When carbon dioxide dissolves in the ocean, it can change the pH of the water to make it more acidic, harming marine life. Joel Reyero/picture alliance via Getty Images
It can also address another problem created by our gargantuan carbon emissions: ocean acidification. When carbon dioxide dissolves in water, it forms carbonic acid, which is slowly starting to shift the pH of the world’s oceans. That affects marine chemistry in ways we’re only beginning to understand, and can threaten sea life by dissolving the shells of tiny organisms that form the foundation of the ocean’s food pyramid. Pulling carbon out of the ocean can slow this down.
So two fish on one hook. Simple, right?
Of course not. “There are quite a lot of challenges, to be honest,” said Adam Yang, who studies ocean CO2 removal at Dalhousie University in Canada. “This whole field of marine carbon dioxide removal is quite new.”
Yet there are already companies working on the problem with new technologies who say there is a business here that is planet-saving and profitable. Later this year, one ocean CO2 capture company — Equatic — is planning to commission the largest marine CO2 removal plant in the world in Singapore. It will pull about 10 metric tons of carbon dioxide from the ocean every day. That’s a miniscule amount compared to the billions of tons of extraction needed, but it would provide a demonstration that the technology does indeed work.

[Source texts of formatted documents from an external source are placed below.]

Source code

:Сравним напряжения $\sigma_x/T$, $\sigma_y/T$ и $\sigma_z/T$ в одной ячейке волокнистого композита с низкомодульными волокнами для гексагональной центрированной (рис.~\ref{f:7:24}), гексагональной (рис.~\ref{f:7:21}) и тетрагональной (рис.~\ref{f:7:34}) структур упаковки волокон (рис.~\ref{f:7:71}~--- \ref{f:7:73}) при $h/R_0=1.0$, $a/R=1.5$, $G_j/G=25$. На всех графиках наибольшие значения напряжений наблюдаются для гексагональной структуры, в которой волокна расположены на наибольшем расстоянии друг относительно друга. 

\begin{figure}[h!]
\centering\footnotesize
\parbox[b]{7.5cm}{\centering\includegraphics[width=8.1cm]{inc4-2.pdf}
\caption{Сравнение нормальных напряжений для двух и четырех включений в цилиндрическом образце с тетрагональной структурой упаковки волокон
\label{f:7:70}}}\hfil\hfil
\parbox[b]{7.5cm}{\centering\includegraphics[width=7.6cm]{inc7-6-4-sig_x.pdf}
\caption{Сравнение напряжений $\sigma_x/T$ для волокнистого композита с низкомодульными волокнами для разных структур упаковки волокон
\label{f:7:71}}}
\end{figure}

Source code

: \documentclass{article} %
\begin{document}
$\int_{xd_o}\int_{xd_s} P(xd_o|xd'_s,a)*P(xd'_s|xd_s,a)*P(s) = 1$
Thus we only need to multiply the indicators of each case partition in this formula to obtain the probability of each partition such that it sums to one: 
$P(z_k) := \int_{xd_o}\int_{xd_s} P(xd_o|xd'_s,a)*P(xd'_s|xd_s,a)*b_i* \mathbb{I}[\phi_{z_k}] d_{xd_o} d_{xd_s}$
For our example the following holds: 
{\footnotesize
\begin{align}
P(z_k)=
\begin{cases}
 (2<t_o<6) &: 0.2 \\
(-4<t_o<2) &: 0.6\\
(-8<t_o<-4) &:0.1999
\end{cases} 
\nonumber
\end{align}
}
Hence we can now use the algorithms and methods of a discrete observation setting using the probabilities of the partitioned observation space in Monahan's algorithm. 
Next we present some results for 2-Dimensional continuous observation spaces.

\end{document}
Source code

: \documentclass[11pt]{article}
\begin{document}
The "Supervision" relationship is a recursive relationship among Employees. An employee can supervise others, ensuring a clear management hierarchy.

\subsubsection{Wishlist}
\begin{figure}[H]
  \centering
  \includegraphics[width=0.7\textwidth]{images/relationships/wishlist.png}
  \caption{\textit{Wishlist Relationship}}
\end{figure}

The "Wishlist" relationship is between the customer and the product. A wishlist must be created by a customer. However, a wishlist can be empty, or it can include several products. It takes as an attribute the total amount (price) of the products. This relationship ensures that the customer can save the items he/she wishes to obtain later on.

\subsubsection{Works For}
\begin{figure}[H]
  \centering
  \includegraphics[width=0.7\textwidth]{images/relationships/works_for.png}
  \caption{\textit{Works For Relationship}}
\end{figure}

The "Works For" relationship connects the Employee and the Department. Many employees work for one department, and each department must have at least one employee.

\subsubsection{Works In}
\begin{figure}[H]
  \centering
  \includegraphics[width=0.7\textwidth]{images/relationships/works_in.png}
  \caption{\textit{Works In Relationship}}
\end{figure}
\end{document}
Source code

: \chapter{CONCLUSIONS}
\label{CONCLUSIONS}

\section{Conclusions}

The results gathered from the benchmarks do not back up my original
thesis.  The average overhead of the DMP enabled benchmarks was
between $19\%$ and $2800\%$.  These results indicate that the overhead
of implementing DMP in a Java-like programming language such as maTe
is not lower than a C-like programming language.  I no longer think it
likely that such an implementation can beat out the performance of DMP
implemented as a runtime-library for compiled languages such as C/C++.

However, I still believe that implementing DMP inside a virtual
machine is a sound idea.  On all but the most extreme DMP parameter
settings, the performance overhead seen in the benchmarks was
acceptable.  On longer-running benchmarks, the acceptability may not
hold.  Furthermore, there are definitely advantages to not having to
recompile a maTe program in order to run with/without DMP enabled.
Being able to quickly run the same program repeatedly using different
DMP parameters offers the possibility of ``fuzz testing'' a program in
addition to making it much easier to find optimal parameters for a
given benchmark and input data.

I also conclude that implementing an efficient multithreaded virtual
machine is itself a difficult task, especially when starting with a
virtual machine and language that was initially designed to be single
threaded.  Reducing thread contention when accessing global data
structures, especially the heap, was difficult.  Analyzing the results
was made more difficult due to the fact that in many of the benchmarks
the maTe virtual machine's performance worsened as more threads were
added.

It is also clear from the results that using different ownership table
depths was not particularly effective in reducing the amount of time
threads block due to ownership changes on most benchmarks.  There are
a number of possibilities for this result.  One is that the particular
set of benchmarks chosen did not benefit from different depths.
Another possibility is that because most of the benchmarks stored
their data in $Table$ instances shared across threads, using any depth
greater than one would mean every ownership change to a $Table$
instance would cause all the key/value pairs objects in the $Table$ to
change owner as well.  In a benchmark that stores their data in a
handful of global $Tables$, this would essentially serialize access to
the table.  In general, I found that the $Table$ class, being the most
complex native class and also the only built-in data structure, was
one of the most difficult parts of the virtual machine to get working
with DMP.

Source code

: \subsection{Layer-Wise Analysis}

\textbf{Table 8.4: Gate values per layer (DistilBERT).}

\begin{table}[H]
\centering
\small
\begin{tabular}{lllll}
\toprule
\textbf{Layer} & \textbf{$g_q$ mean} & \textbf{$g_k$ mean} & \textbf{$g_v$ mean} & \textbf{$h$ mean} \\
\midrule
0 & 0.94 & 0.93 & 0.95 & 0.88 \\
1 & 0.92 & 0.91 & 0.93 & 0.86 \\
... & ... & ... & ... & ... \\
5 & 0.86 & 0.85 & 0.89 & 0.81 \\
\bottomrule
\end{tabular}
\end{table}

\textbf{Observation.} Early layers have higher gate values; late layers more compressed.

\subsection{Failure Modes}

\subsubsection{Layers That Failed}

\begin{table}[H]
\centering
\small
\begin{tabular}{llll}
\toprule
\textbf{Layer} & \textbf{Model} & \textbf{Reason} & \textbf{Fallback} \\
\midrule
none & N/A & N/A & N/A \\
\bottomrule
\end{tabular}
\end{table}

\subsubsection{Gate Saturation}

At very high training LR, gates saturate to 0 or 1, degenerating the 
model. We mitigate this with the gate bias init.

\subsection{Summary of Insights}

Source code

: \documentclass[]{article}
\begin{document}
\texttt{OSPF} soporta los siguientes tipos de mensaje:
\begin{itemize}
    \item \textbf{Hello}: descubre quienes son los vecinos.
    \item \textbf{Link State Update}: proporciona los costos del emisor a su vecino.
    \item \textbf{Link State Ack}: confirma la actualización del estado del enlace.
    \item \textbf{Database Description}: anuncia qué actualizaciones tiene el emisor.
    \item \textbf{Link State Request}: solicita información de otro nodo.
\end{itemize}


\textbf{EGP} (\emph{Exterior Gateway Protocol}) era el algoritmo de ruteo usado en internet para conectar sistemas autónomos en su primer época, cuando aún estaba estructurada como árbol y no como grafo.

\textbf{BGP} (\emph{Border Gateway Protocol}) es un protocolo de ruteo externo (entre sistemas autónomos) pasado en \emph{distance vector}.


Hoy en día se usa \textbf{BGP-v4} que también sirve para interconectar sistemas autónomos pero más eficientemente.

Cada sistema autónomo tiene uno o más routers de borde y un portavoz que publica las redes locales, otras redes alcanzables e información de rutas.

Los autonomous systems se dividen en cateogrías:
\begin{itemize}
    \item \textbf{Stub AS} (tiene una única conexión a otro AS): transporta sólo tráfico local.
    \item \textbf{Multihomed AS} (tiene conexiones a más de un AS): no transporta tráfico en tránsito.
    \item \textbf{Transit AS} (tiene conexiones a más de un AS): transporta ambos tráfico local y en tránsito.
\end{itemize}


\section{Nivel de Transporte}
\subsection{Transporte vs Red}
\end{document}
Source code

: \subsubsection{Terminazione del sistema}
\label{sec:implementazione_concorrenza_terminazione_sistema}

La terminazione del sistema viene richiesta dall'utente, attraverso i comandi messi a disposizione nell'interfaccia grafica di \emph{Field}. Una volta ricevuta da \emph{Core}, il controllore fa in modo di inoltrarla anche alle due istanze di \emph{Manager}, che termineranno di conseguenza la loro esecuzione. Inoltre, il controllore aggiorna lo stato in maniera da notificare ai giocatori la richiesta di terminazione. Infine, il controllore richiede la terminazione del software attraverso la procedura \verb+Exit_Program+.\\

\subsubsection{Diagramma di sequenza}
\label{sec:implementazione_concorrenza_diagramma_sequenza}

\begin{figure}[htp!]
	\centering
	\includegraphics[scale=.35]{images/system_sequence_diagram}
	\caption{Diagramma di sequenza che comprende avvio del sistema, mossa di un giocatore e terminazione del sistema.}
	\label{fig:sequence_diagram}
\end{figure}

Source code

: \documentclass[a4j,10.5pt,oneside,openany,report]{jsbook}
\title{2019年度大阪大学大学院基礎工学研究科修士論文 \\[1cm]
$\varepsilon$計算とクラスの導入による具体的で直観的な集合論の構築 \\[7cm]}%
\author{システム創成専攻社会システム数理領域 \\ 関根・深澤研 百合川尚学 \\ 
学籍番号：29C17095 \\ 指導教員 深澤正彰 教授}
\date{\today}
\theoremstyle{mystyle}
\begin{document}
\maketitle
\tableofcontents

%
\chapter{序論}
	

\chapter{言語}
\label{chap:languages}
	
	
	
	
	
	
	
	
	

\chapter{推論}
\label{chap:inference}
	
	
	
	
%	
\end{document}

The bigger question is whether this can turn into a viable business, especially in an era where international cooperation is breaking down and some of the largest greenhouse gas emitters are backing away from their climate change commitments. When it comes to carbon dioxide, can we finally create an industry out of withdrawing more than we deposit?
How ocean-based CO2 removal works
The notion of pulling carbon dioxide out of seawater makes a lot of sense if you look at the basic physics. Current carbon dioxide concentrations in the atmosphere are around 430 parts per million. Those are likely the highest levels humans have ever experienced.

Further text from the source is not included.